[Items from a dataset]

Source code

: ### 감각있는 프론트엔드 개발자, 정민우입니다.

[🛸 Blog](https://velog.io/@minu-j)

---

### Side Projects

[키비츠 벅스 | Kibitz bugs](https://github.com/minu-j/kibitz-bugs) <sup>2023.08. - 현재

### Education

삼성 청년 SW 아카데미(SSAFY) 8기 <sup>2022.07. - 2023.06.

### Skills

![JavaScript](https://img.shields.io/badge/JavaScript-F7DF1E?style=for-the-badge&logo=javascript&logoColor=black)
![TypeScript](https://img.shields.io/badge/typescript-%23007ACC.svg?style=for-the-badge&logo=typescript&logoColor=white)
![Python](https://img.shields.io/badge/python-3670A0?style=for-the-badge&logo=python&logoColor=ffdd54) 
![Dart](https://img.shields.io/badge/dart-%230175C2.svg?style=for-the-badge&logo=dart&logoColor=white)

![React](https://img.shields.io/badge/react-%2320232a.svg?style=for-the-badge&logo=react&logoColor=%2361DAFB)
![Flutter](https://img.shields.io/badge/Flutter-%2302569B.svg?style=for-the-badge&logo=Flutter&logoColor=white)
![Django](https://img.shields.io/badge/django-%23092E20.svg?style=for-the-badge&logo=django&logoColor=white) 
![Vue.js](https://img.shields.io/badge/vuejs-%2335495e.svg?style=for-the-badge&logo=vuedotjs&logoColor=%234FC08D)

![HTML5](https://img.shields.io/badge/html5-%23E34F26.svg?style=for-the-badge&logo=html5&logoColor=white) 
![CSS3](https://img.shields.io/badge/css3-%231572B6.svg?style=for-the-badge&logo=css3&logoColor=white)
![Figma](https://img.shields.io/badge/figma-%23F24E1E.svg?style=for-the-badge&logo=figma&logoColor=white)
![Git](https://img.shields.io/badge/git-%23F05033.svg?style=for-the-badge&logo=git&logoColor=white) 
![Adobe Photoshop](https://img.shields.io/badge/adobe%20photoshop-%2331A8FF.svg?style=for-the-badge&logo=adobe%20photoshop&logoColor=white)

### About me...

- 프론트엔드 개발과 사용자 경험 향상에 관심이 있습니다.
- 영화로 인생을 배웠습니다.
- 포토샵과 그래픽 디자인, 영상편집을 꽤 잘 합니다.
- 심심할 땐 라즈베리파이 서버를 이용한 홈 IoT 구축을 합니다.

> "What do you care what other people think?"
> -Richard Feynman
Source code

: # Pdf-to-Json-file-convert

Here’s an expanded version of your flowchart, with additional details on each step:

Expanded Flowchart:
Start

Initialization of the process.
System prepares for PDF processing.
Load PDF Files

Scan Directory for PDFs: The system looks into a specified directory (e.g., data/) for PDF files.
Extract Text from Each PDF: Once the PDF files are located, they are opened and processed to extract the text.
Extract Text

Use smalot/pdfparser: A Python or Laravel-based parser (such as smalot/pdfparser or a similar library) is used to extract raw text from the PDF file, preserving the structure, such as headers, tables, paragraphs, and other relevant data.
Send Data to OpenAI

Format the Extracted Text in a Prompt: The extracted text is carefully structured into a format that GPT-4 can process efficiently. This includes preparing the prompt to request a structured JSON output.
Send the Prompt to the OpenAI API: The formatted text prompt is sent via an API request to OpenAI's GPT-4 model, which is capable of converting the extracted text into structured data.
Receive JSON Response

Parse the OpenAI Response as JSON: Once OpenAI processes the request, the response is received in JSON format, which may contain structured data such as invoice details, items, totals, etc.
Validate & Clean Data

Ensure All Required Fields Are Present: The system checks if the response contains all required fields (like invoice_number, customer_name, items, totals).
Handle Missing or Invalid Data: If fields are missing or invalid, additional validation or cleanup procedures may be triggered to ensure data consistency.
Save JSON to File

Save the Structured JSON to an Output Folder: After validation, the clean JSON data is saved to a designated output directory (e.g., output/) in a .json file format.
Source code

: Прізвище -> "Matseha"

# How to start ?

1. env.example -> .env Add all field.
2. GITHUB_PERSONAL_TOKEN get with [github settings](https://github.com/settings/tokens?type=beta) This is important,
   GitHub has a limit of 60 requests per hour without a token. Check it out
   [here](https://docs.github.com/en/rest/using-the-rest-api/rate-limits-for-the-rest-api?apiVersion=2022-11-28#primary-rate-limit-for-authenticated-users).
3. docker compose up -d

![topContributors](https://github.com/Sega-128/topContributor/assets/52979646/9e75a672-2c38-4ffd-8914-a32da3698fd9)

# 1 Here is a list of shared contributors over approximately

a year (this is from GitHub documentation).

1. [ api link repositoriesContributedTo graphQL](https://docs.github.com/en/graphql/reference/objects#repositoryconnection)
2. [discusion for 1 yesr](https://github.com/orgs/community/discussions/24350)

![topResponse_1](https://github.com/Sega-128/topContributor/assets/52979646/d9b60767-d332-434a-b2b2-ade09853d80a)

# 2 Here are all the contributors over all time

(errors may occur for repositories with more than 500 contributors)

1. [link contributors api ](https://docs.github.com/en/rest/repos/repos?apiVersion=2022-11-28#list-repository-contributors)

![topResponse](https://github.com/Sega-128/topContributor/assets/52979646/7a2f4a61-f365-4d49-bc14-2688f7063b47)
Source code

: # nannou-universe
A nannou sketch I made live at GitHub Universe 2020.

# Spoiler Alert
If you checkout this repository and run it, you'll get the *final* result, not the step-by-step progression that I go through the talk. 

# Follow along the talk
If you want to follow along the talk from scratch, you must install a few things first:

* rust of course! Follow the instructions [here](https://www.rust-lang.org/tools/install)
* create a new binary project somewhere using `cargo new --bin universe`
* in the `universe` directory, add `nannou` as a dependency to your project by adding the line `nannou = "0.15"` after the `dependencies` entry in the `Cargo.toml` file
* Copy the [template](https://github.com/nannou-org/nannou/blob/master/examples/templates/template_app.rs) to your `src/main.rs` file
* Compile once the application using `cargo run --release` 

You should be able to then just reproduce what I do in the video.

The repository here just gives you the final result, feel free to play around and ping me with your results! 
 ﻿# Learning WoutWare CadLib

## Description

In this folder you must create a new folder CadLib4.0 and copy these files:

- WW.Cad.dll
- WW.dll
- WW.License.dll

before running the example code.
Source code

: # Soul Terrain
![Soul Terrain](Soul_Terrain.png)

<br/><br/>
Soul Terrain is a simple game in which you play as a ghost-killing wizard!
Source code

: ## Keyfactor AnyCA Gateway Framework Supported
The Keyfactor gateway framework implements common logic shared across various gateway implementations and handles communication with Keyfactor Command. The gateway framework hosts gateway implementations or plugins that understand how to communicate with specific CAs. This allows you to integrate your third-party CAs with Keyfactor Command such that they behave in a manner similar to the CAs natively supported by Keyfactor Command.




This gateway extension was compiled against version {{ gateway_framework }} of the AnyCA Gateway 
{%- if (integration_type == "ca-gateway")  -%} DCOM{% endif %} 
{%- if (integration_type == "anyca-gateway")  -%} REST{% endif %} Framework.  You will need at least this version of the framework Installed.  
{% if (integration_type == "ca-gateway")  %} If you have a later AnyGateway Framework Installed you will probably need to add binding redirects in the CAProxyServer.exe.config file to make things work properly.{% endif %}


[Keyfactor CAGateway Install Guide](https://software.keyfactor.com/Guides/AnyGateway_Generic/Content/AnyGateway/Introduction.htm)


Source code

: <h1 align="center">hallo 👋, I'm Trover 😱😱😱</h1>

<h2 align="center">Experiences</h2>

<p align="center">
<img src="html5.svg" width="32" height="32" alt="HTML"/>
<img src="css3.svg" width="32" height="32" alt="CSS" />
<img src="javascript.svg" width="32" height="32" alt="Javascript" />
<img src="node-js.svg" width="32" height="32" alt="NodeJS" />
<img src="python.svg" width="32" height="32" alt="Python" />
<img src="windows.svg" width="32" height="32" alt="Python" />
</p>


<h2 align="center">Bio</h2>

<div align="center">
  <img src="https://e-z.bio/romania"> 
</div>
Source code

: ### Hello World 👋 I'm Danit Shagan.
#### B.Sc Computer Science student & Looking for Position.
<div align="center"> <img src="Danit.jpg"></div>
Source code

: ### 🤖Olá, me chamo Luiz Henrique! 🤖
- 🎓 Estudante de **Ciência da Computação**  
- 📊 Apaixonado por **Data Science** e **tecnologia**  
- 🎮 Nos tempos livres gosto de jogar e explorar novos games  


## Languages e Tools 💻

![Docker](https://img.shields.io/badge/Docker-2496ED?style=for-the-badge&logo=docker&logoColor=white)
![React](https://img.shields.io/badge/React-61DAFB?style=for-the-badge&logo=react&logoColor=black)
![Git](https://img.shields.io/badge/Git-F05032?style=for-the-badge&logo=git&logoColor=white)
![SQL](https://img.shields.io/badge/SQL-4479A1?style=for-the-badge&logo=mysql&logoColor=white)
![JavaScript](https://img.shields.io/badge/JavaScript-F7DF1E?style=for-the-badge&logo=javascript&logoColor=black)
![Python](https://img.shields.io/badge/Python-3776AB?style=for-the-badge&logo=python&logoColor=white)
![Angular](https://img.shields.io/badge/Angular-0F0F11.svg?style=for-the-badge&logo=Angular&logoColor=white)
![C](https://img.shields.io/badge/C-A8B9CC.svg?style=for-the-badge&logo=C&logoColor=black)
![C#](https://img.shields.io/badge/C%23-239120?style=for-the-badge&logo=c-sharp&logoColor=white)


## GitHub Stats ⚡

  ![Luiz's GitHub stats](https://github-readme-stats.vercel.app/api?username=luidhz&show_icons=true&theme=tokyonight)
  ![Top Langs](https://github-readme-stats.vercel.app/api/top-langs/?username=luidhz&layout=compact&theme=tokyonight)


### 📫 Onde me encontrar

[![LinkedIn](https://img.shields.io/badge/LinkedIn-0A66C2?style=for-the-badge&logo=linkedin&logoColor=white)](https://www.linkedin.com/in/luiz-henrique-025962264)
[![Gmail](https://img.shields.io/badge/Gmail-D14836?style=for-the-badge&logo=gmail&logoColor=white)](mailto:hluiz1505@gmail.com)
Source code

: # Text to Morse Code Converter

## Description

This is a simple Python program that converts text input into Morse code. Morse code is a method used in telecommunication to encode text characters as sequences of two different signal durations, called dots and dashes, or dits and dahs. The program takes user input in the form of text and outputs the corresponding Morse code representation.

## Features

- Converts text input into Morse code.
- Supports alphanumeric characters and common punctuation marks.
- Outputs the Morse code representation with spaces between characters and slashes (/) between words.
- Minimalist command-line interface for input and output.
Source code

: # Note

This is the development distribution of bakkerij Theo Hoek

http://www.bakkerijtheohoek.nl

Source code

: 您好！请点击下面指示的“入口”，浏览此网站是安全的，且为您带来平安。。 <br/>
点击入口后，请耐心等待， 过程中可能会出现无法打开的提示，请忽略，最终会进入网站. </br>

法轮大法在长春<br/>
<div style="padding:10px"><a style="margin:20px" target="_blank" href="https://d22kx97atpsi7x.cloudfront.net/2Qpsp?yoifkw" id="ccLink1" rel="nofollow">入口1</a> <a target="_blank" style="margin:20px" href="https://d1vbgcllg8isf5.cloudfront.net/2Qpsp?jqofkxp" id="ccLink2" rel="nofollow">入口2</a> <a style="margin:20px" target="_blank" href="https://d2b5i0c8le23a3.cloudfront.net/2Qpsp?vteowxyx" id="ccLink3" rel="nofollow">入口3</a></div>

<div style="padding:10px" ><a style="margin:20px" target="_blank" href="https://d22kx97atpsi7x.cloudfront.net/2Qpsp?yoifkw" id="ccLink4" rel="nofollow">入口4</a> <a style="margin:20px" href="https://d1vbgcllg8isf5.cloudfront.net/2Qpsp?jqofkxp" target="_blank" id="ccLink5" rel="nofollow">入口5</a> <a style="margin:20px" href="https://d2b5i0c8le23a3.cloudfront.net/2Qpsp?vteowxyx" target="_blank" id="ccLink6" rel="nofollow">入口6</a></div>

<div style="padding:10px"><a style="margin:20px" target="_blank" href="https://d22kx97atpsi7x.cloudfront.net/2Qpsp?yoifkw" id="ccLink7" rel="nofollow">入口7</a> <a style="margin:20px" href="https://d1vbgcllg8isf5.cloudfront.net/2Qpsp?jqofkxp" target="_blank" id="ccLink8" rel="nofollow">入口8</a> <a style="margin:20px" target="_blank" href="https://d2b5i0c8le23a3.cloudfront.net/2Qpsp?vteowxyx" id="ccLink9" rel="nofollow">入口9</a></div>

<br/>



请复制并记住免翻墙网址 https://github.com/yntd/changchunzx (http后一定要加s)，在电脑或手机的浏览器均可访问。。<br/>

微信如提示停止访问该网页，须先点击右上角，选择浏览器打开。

◆ **Work task**
Give back, exactly as written, the stretch from the line with "# 1 Here is" through the line with "(errors may occur", and no other lines from the records above.

◆ **Exercise answer**
# 1 Here is a list of shared contributors over approximately

a year (this is from GitHub documentation).

1. [ api link repositoriesContributedTo graphQL](https://docs.github.com/en/graphql/reference/objects#repositoryconnection)
2. [discusion for 1 yesr](https://github.com/orgs/community/discussions/24350)

![topResponse_1](https://github.com/Sega-128/topContributor/assets/52979646/d9b60767-d332-434a-b2b2-ade09853d80a)

# 2 Here are all the contributors over all time

(errors may occur for repositories with more than 500 contributors)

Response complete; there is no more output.